The storm is passing over,
The stars have disappeared, and distant lights are dim,
My soul is filled with fears, the seas are breaking in.
I hear the Master cry, “Be not afraid, ‘tis I,”
And the storm is passing over, Hallelujah!
Now soon we shall reach the distant shining shore,
Then free from all the storms, we’ll rest forevermore.
And safe within the veil, we’ll furl the riven sail,
And the storm will all be over, Hallelujah!
Text: Charles Albert Tindley, 1905
Tune: Charles Albert Tindley, 1905 in his first edition of Soul Echoes.
When I was young, my head was filled with dreams of playing music for a living. I was going to travel the world, guitar in hand really doing something for God. But life has a way of taking your head out of the clouds and planting your feet on the ground.
When hardships came and the dream of a career in music disappeared I fell back on what I knew best. With two generations of janitors behind me, I guess you could say I was born to have a mop in my hand.
The cleaning business is a funny thing. You can’t discuss the details of what you do, who you work for, or post pretty pictures of your accomplishments. You’re the invisible cleaning fairy that comes and goes. Maintaining and unnoticed unless something isn’t getting done. Quite the opposite of what I envisioned in doing something great for God. Where once the world was a stage, now I was mopping that stage and writing music to the hum of a vacuum.
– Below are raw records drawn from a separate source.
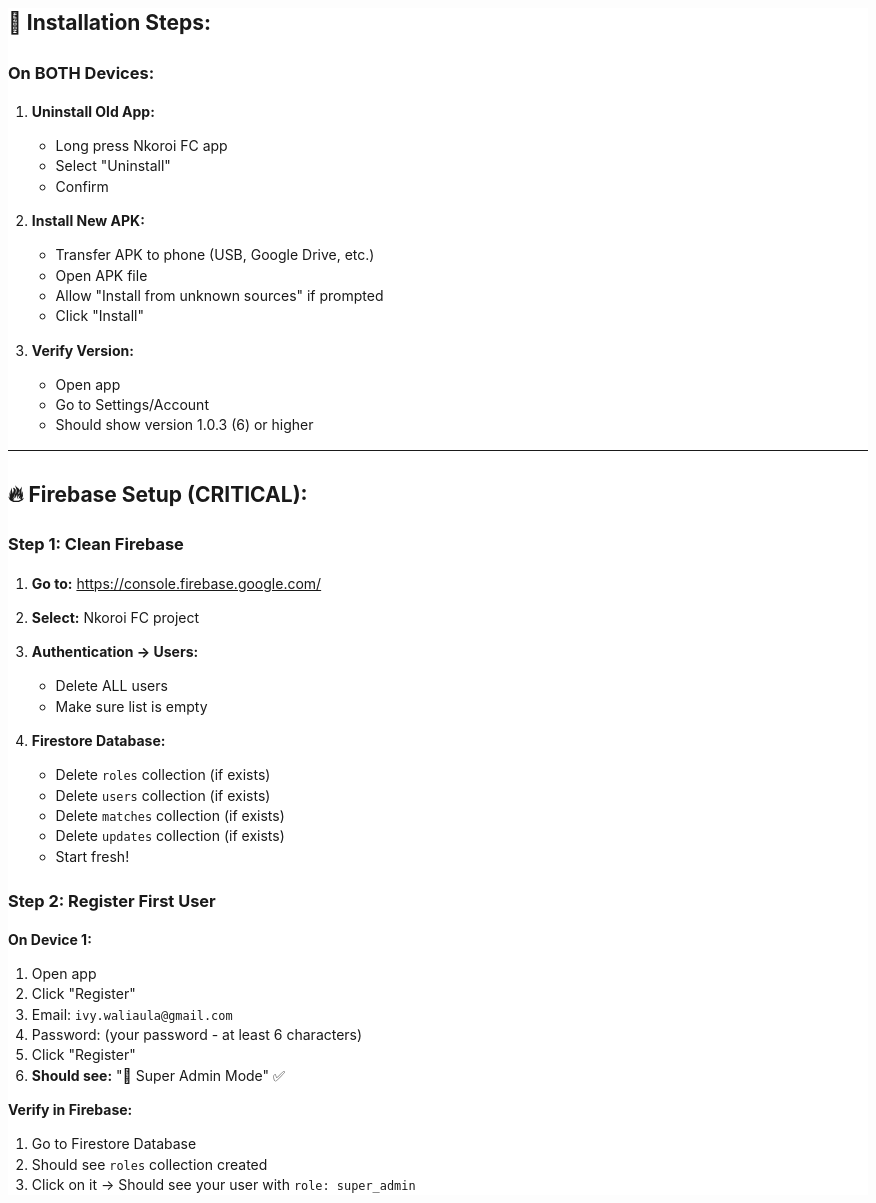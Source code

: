 
## 📱 **Installation Steps:**

### **On BOTH Devices:**

1. **Uninstall Old App:**
   - Long press Nkoroi FC app
   - Select "Uninstall"
   - Confirm

2. **Install New APK:**
   - Transfer APK to phone (USB, Google Drive, etc.)
   - Open APK file
   - Allow "Install from unknown sources" if prompted
   - Click "Install"

3. **Verify Version:**
   - Open app
   - Go to Settings/Account
   - Should show version 1.0.3 (6) or higher

---

## 🔥 **Firebase Setup (CRITICAL):**

### **Step 1: Clean Firebase**

1. **Go to:** https://console.firebase.google.com/
2. **Select:** Nkoroi FC project

3. **Authentication → Users:**
   - Delete ALL users
   - Make sure list is empty

4. **Firestore Database:**
   - Delete `roles` collection (if exists)
   - Delete `users` collection (if exists)
   - Delete `matches` collection (if exists)
   - Delete `updates` collection (if exists)
   - Start fresh!

### **Step 2: Register First User**

**On Device 1:**
1. Open app
2. Click "Register"
3. Email: `ivy.waliaula@gmail.com`
4. Password: (your password - at least 6 characters)
5. Click "Register"
6. **Should see:** "👑 Super Admin Mode" ✅

**Verify in Firebase:**
1. Go to Firestore Database
2. Should see `roles` collection created
3. Click on it → Should see your user with `role: super_admin`
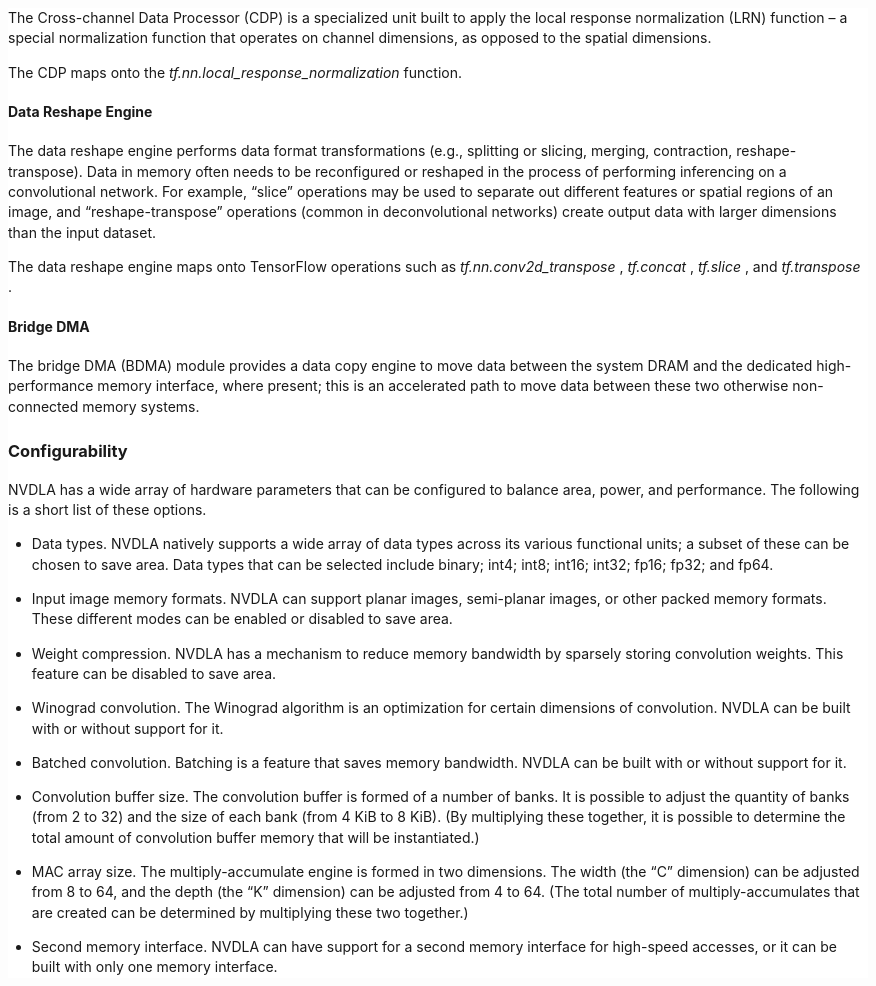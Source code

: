 The Cross-channel Data Processor (CDP) is a specialized unit built to apply the local response normalization (LRN) function – a special normalization function that operates on channel dimensions, as opposed to the spatial dimensions.

The CDP maps onto the <i> tf.nn.local_response_normalization </i> function.

#### Data Reshape Engine

The data reshape engine performs data format transformations (e.g., splitting or slicing, merging, contraction, reshape-transpose). Data in memory often needs to be reconfigured or reshaped in the process of performing inferencing on a convolutional network. For example, “slice” operations may be used to separate out different features or spatial regions of an image, and “reshape-transpose” operations (common in deconvolutional networks) create output data with larger dimensions than the input dataset.

The data reshape engine maps onto TensorFlow operations such as <i> tf.nn.conv2d_transpose </i>, <i> tf.concat </i>, <i> tf.slice </i>, and <i> tf.transpose </i>.

#### Bridge DMA
The bridge DMA (BDMA) module provides a data copy engine to move data between the system DRAM and the dedicated high-performance memory interface, where present; this is an accelerated path to move data between these two otherwise non-connected memory systems.

### Configurability

NVDLA has a wide array of hardware parameters that can be configured to balance area, power, and performance. The following is a short list of these options.

- Data types. NVDLA natively supports a wide array of data types across its various functional units; a subset of these can be chosen to save area. Data types that can be selected include binary; int4; int8; int16; int32; fp16; fp32; and fp64.

- Input image memory formats. NVDLA can support planar images, semi-planar images, or other packed memory formats. These different modes can be enabled or disabled to save area.

- Weight compression. NVDLA has a mechanism to reduce memory bandwidth by sparsely storing convolution weights. This feature can be disabled to save area.

- Winograd convolution. The Winograd algorithm is an optimization for certain dimensions of convolution. NVDLA can be built with or without support for it.

- Batched convolution. Batching is a feature that saves memory bandwidth. NVDLA can be built with or without support for it.

- Convolution buffer size. The convolution buffer is formed of a number of banks. It is possible to adjust the quantity of banks (from 2 to 32) and the size of each bank (from 4 KiB to 8 KiB). (By multiplying these together, it is possible to determine the total amount of convolution buffer memory that will be instantiated.)

- MAC array size. The multiply-accumulate engine is formed in two dimensions. The width (the “C” dimension) can be adjusted from 8 to 64, and the depth (the “K” dimension) can be adjusted from 4 to 64. (The total number of multiply-accumulates that are created can be determined by multiplying these two together.)

- Second memory interface. NVDLA can have support for a second memory interface for high-speed accesses, or it can be built with only one memory interface.

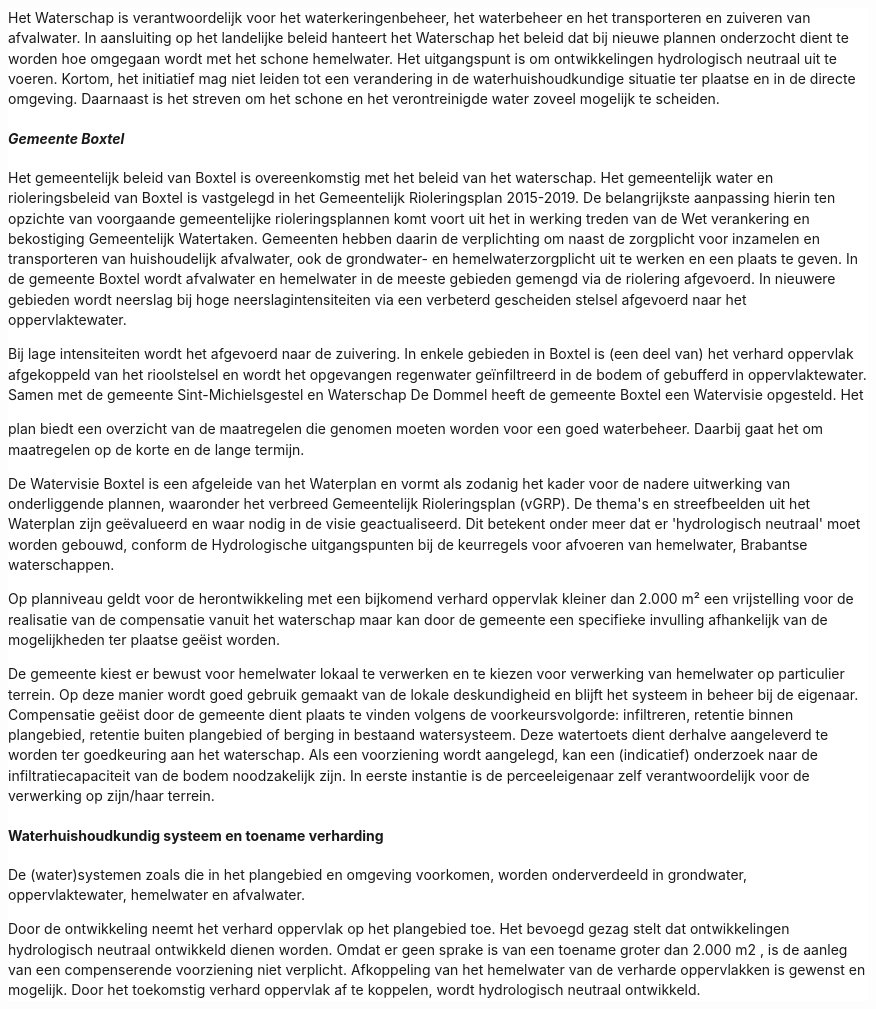 Het Waterschap is verantwoordelijk voor het waterkeringenbeheer, het waterbeheer en het transporteren en zuiveren van afvalwater. In aansluiting op het landelijke beleid hanteert het Waterschap het beleid dat bij nieuwe plannen onderzocht dient te worden hoe omgegaan wordt met het schone hemelwater. Het uitgangspunt is om ontwikkelingen hydrologisch neutraal uit te voeren. Kortom, het initiatief mag niet leiden tot een verandering in de waterhuishoudkundige situatie ter plaatse en in de directe omgeving. Daarnaast is het streven om het schone en het verontreinigde water zoveel mogelijk te scheiden.

#### *Gemeente Boxtel*

Het gemeentelijk beleid van Boxtel is overeenkomstig met het beleid van het waterschap. Het gemeentelijk water en rioleringsbeleid van Boxtel is vastgelegd in het Gemeentelijk Rioleringsplan 2015-2019. De belangrijkste aanpassing hierin ten opzichte van voorgaande gemeentelijke rioleringsplannen komt voort uit het in werking treden van de Wet verankering en bekostiging Gemeentelijk Watertaken. Gemeenten hebben daarin de verplichting om naast de zorgplicht voor inzamelen en transporteren van huishoudelijk afvalwater, ook de grondwater- en hemelwaterzorgplicht uit te werken en een plaats te geven. In de gemeente Boxtel wordt afvalwater en hemelwater in de meeste gebieden gemengd via de riolering afgevoerd. In nieuwere gebieden wordt neerslag bij hoge neerslagintensiteiten via een verbeterd gescheiden stelsel afgevoerd naar het oppervlaktewater.

Bij lage intensiteiten wordt het afgevoerd naar de zuivering. In enkele gebieden in Boxtel is (een deel van) het verhard oppervlak afgekoppeld van het rioolstelsel en wordt het opgevangen regenwater geïnfiltreerd in de bodem of gebufferd in oppervlaktewater. Samen met de gemeente Sint-Michielsgestel en Waterschap De Dommel heeft de gemeente Boxtel een Watervisie opgesteld. Het

plan biedt een overzicht van de maatregelen die genomen moeten worden voor een goed waterbeheer. Daarbij gaat het om maatregelen op de korte en de lange termijn.

De Watervisie Boxtel is een afgeleide van het Waterplan en vormt als zodanig het kader voor de nadere uitwerking van onderliggende plannen, waaronder het verbreed Gemeentelijk Rioleringsplan (vGRP). De thema's en streefbeelden uit het Waterplan zijn geëvalueerd en waar nodig in de visie geactualiseerd. Dit betekent onder meer dat er 'hydrologisch neutraal' moet worden gebouwd, conform de Hydrologische uitgangspunten bij de keurregels voor afvoeren van hemelwater, Brabantse waterschappen.

Op planniveau geldt voor de herontwikkeling met een bijkomend verhard oppervlak kleiner dan 2.000 m² een vrijstelling voor de realisatie van de compensatie vanuit het waterschap maar kan door de gemeente een specifieke invulling afhankelijk van de mogelijkheden ter plaatse geëist worden.

De gemeente kiest er bewust voor hemelwater lokaal te verwerken en te kiezen voor verwerking van hemelwater op particulier terrein. Op deze manier wordt goed gebruik gemaakt van de lokale deskundigheid en blijft het systeem in beheer bij de eigenaar. Compensatie geëist door de gemeente dient plaats te vinden volgens de voorkeursvolgorde: infiltreren, retentie binnen plangebied, retentie buiten plangebied of berging in bestaand watersysteem. Deze watertoets dient derhalve aangeleverd te worden ter goedkeuring aan het waterschap. Als een voorziening wordt aangelegd, kan een (indicatief) onderzoek naar de infiltratiecapaciteit van de bodem noodzakelijk zijn. In eerste instantie is de perceeleigenaar zelf verantwoordelijk voor de verwerking op zijn/haar terrein.

#### **Waterhuishoudkundig systeem en toename verharding**

De (water)systemen zoals die in het plangebied en omgeving voorkomen, worden onderverdeeld in grondwater, oppervlaktewater, hemelwater en afvalwater.

Door de ontwikkeling neemt het verhard oppervlak op het plangebied toe. Het bevoegd gezag stelt dat ontwikkelingen hydrologisch neutraal ontwikkeld dienen worden. Omdat er geen sprake is van een toename groter dan 2.000 m2 , is de aanleg van een compenserende voorziening niet verplicht. Afkoppeling van het hemelwater van de verharde oppervlakken is gewenst en mogelijk. Door het toekomstig verhard oppervlak af te koppelen, wordt hydrologisch neutraal ontwikkeld.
I don’t know the end of my story just as Charles Albert Tindley didn’t know the end of his. But I do know this: God can use the ordinary, the seemingly weak and simple-minded to reveal his glory. Nothing goes unnoticed under his sovereign care. No matter how small and insignificant. He is the God who sees and will make all things beautiful in his time. (Ecclesiastes 3:11.) In accepting where we’re placed in cheerful obedience for whatever time and season. Maybe that truly is doing something for God.
“Don’t begrudge the suffering in your life. God may be writing a song for the church of God.” ~John Piper
Keisha Valentina is a singer-songwriter with a deep love of hymnody who plays the piano, lever harp, accordion and harmonium. She is the Music Director of St. Aidan’s Anglican, a small church plant just beginning in Spokane, WA. She has owned her own housecleaning and music business under the title This Beautiful Mess for over 20 years.